Saved data entries
■ ■ ■ ■ ■ ■ ■

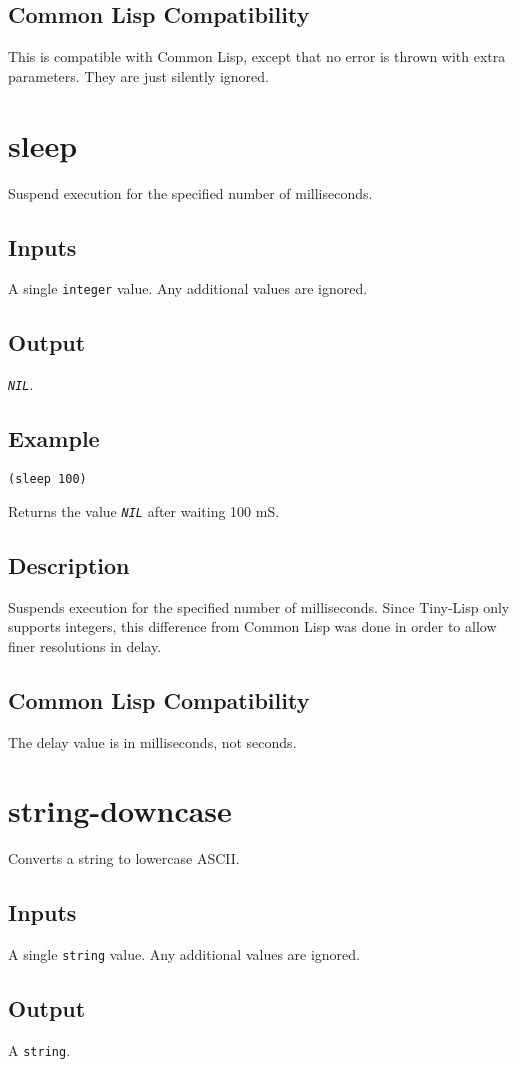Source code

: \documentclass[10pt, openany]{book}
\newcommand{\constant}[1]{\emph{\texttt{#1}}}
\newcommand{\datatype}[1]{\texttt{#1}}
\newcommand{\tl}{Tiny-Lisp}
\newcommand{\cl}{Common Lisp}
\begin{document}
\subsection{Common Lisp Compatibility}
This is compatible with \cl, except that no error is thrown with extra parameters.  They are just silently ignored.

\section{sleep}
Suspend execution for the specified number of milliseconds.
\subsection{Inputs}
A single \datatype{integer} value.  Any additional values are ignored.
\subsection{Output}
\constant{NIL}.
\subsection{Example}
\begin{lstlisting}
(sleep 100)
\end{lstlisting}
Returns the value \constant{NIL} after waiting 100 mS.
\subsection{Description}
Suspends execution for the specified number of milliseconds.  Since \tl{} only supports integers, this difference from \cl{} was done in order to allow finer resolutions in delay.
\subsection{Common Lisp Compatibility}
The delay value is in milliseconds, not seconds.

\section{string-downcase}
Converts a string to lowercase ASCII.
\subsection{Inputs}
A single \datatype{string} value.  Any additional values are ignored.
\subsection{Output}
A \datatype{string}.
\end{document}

■ ■ ■ ■ ■ ■ ■

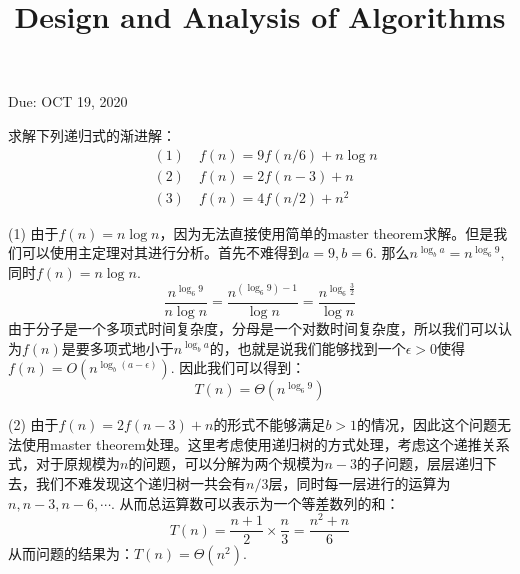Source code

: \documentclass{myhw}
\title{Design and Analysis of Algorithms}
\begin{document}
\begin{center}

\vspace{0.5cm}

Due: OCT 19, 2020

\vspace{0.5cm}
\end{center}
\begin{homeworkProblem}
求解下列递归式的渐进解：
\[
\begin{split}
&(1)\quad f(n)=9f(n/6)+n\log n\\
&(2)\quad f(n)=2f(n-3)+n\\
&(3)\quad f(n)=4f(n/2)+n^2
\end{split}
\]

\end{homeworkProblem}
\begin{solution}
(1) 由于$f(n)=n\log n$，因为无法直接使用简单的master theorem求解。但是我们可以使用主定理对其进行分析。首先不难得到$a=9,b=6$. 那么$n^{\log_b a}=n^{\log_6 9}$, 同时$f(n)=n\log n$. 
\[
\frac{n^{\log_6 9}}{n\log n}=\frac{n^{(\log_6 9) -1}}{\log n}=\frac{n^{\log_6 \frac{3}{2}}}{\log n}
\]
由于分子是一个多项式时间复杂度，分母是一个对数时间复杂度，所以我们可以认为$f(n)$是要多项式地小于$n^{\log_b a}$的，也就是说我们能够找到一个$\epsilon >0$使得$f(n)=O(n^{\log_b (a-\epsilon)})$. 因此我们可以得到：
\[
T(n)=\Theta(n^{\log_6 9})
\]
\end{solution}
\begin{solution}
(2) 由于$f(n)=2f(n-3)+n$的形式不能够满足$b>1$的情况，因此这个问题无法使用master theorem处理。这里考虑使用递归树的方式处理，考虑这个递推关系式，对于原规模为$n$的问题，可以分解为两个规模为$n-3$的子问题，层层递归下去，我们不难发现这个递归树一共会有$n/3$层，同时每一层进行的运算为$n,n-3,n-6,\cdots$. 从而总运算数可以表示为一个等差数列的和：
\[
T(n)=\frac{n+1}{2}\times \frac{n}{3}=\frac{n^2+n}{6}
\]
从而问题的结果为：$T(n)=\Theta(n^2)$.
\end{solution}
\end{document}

■ ■ ■ ■ ■ ■ ■

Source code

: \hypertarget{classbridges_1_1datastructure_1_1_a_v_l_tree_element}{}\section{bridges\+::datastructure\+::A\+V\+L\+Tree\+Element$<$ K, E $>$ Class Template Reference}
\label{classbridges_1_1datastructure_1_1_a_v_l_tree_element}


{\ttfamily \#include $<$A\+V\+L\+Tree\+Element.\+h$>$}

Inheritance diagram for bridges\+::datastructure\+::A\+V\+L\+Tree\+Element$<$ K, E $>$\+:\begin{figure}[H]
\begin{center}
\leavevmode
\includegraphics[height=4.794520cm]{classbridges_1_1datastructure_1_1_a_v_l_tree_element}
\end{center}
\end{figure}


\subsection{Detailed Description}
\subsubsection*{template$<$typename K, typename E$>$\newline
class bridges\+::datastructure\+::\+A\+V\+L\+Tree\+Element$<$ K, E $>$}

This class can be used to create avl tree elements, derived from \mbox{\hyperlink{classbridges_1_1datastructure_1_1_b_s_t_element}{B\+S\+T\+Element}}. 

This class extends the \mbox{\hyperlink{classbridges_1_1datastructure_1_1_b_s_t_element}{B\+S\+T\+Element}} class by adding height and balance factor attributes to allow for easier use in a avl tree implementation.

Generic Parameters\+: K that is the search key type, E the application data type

■ ■ ■ ■ ■ ■ ■

AIM OF THE EXERCISE:
Run a filter over the data above and keep each line that contains the word "allow".

RESPONSE BOX:
Suspends execution for the specified number of milliseconds.  Since \tl{} only supports integers, this difference from \cl{} was done in order to allow finer resolutions in delay.
This class extends the \mbox{\hyperlink{classbridges_1_1datastructure_1_1_b_s_t_element}{B\+S\+T\+Element}} class by adding height and balance factor attributes to allow for easier use in a avl tree implementation.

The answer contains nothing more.